October’s numbers were 1.6% down from the 5.06m-unit level in October 2007, the association said.
The national median existing-home price for all housing types was $183,300 in October, down by a record 11.3% from a year ago when the median was $206,700.
“There remains a significant downward distortion in the current price from a large number of distress sales at discounted prices; the median is where half of the homes sold for more and half sold for less,” the NAR said.
The fall in the price median was a reflection of 45% of home sales being from mortgage foreclosures, said NAR spokesman Walter Molony.
“Many potential home buyers appear to have withdrawn from the market due to the stock market collapse and deteriorating economic conditions,” NAR chief economist Lawrence Yun said.
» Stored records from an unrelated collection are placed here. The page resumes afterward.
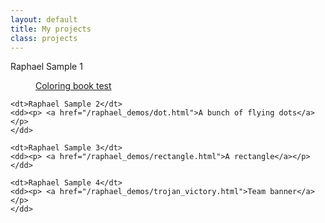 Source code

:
 ```yaml
---
layout: default
title: My projects
class: projects
---
```


<dl>
  <dt>Raphael Sample 1</dt>
	<dd><p> <a href="/raphael_demos/colored_circle.html">Coloring book test</a></p>
	</dd>
	
	<dt>Raphael Sample 2</dt>
	<dd><p> <a href="/raphael_demos/dot.html">A bunch of flying dots</a></p>
	</dd>
	
	<dt>Raphael Sample 3</dt>
	<dd><p> <a href="/raphael_demos/rectangle.html">A rectangle</a></p>
	</dd>
	
	<dt>Raphael Sample 4</dt>
	<dd><p> <a href="/raphael_demos/trojan_victory.html">Team banner</a></p>
	</dd>
</dl>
“We have favourable affordability conditions, but we need more than that to give buyers with jobs the confidence they need,” Yun said.
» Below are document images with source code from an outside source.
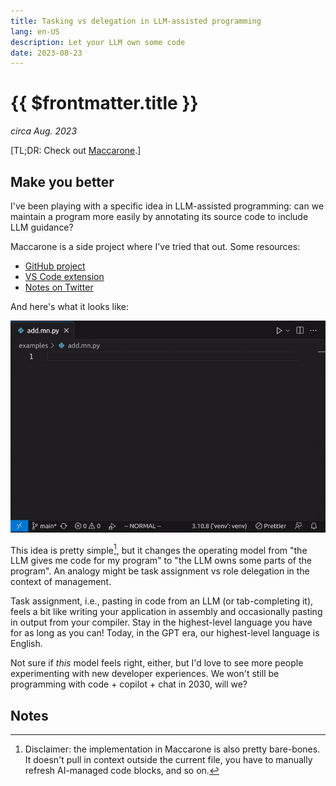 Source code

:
 ```yaml
---
title: Tasking vs delegation in LLM-assisted programming
lang: en-US
description: Let your LLM own some code
date: 2023-08-23
---
```


{{ $frontmatter.title }}
========================

_circa Aug. 2023_

[TL;DR: Check out [Maccarone](https://github.com/bsilverthorn/maccarone).]

Make you better
---------------

I've been playing with a specific idea in LLM-assisted programming: can we maintain a program more easily by annotating its source code to include LLM guidance?

Maccarone is a side project where I've tried that out. Some resources:

- [GitHub project](https://github.com/bsilverthorn/maccarone)
- [VS Code extension](https://marketplace.visualstudio.com/items?itemName=maccarone.maccarone)
- [Notes on Twitter](https://twitter.com/bcsilverthorn/status/1693730779225100648)

And here's what it looks like:

![Screen recording of VS Code extension](./screencap-20230629.gif)

This idea is pretty simple[^missing-pieces], but it changes the operating model from "the LLM gives me code for my program" to "the LLM owns some parts of the program". An analogy might be task assignment vs role delegation in the context of management.

[^missing-pieces]: Disclaimer: the implementation in Maccarone is also pretty bare-bones. It doesn't pull in context outside the current file, you have to manually refresh AI-managed code blocks, and so on.

Task assignment, i.e., pasting in code from an LLM (or tab-completing it), feels a bit like writing your application in assembly and occasionally pasting in output from your compiler. Stay in the highest-level language you have for as long as you can! Today, in the GPT era, our highest-level language is English.

Not sure if _this_ model feels right, either, but I'd love to see more people experimenting with new developer experiences. We won't still be programming with code + copilot + chat in 2030, will we?

Notes
-----

<!-- footnotes end up here -->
“This is why a housing stimulus is so critical now to encourage more buyers to draw down the inventory and stabilise home prices. Without home price stabilisation, there will not be an economic recovery.”
Molony said prices were expected to stabilise in the middle of next year.
Total housing inventory at the end of October was 4.23m existing homes available for sale, which represents a 10.2-month supply at the current sales pace, up from a 10.0-month supply in September.
Molony said a six-seven-month supply represents a balance between buyers and sellers.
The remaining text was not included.